La prima immagine che viene in mente sentendone parlare è quella di una mucca sclerotica che non fa altro che ridere e scalciare. Ma è effettivamente così???
Noi abbiamo voluto saperne di più e quindi ci siamo documentate. Ecco il risultato delle nostre ricerche

La cosa più interessante è che il morbo della mucca pazza non è un virus o un batterio. A causare la pazzia della mucca, è una proteina che normalmente esiste nell'organismo senza dare alcun problema. Si trova nel cervello e lì lo aiuta a mandare i messaggi alle altre parti del corpo. Quando però entra in contatto con la malattia, la proteina "buona" si trasforma diventando "cattiva", innesca una velocissima reazione a catena e si diffonde nelle cellule nervose (cellule che formano il cervello), distruggendole, fino a scatenare la demenza e provocare la morte. Trasformandosi la proteina cambia forma e può resistere agli enzimi che normalmente lo indeboliscono e può diffondersi nel cervello.

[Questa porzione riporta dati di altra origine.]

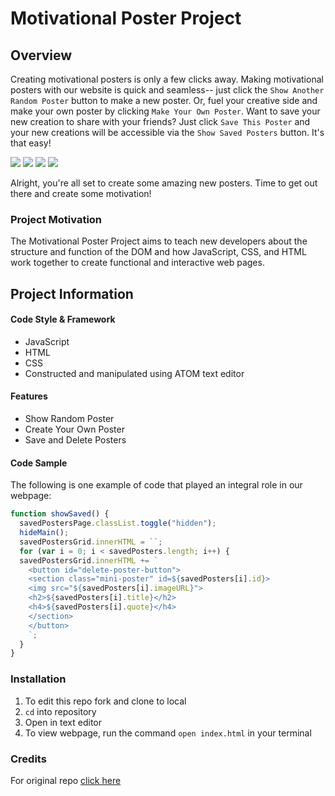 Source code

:# Motivational Poster Project

## Overview

Creating motivational posters is only a few clicks away. Making motivational posters with our website is quick and seamless-- just click the `Show Another Random Poster` button to make a new poster. Or, fuel your creative side and make your own poster by clicking `Make Your Own Poster`. Want to save your new creation to share with your friends? Just click `Save This Poster` and your new creations will be accessible via the `Show Saved Posters` button. It's that easy!

![](homepage.png)
![](form.png)
![](form-result.png)
![](saved.png)

Alright, you're all set to create some amazing new posters. Time to get out there and create some motivation!


### Project Motivation

The Motivational Poster Project aims to teach new developers about the structure and function of the DOM and how JavaScript, CSS, and HTML work together to create functional and interactive web pages.


## Project Information
#### Code Style & Framework
* JavaScript
* HTML
* CSS
* Constructed and manipulated using ATOM text editor

#### Features
* Show Random Poster
* Create Your Own Poster
* Save and Delete Posters

#### Code Sample
The following is one example of code that played an integral role in our webpage:
```javascript
function showSaved() {
  savedPostersPage.classList.toggle("hidden");
  hideMain();
  savedPostersGrid.innerHTML = ``;
  for (var i = 0; i < savedPosters.length; i++) {
  savedPostersGrid.innerHTML += `
    <button id="delete-poster-button">
    <section class="mini-poster" id=${savedPosters[i].id}>
    <img src="${savedPosters[i].imageURL}">
    <h2>${savedPosters[i].title}</h2>
    <h4>${savedPosters[i].quote}</h4>
    </section>
    </button>
    `;
  }
}
```

### Installation

1. To edit this repo fork and clone to local
2. `cd` into repository
3. Open in text editor
4. To view webpage, run the command `open index.html` in your terminal

### Credits

For original repo [click here](https://github.com/turingschool-examples/hang-in-there-boilerplate)
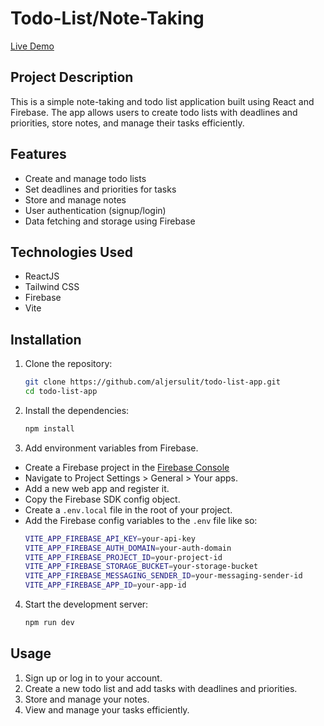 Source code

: # Todo-List/Note-Taking 

[Live Demo](https://aljer-todo-list-app.netlify.app/)

## Project Description

This is a simple note-taking and todo list application built using React and Firebase. The app allows users to create todo lists with deadlines and priorities, store notes, and manage their tasks efficiently.

## Features
- Create and manage todo lists
- Set deadlines and priorities for tasks
- Store and manage notes
- User authentication (signup/login)
- Data fetching and storage using Firebase

## Technologies Used

- ReactJS
- Tailwind CSS
- Firebase
- Vite

## Installation

1. Clone the repository:
   ```sh
   git clone https://github.com/aljersulit/todo-list-app.git
   cd todo-list-app
   ```

2. Install the dependencies:
   ```sh
   npm install
   ```

3. Add environment variables from Firebase.

- Create a Firebase project in the [Firebase Console](https://console.firebase.google.com)
- Navigate to Project Settings > General > Your apps.
- Add a new web app and register it.
- Copy the Firebase SDK config object.
- Create a `.env.local` file in the root of your project.
- Add the Firebase config variables to the `.env` file like so:
   ```sh
   VITE_APP_FIREBASE_API_KEY=your-api-key
   VITE_APP_FIREBASE_AUTH_DOMAIN=your-auth-domain
   VITE_APP_FIREBASE_PROJECT_ID=your-project-id
   VITE_APP_FIREBASE_STORAGE_BUCKET=your-storage-bucket
   VITE_APP_FIREBASE_MESSAGING_SENDER_ID=your-messaging-sender-id
   VITE_APP_FIREBASE_APP_ID=your-app-id
   ```

4. Start the development server:
   ```sh
   npm run dev
   ```

## Usage

1. Sign up or log in to your account.
2. Create a new todo list and add tasks with deadlines and priorities.
3. Store and manage your notes.
4. View and manage your tasks efficiently.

Si ritiene che la causa della malattia vada ricercata nell'alimentazione dei bovini con farine ottenute dalle carcasse degli animali. Queste farine ingrassano rapidamente gli animali, ma di fatto impongono agli animali erbivori di trasformarsi i carnivori cannibali, portandoli alla pazzia.
Dal 1994 le farine animali sono vietate nell'alimentazione dei ruminanti, ma allora come hanno fatto ad impazzire? Dalla mucca pazza l'allarme ora si sposta sui mangimi. La carne infettata rischia di finire sulle nostre tavole (o forse ci è già arrivata e noi non ce ne siamo neanche accorti).
Si può dire quindi che la causa della diffusione del morbo della mucca pazza sia attribuita all'uomo che costringe i bovini, che per natura sono erbivori, a mangiare le farine animali fatte con i corpi dei loro simili.
La Bse nell'uomo colpisce per il 99% persone giovani. Il contagio avviene attraverso l'ingestione di carne infetta. È trasmissibile anche con una trasfusione di sangue da un soggetto infetto.
È stata  individuata per la prima volta in Gran Bretagna nel 1986 poi in Irlanda, Francia, Svizzera, Germania e poi in Italia.
Qui si sono verificati in principio tre casi e tutti in Lombardia. Successivamente si sono verificati in altre parti d'Italia.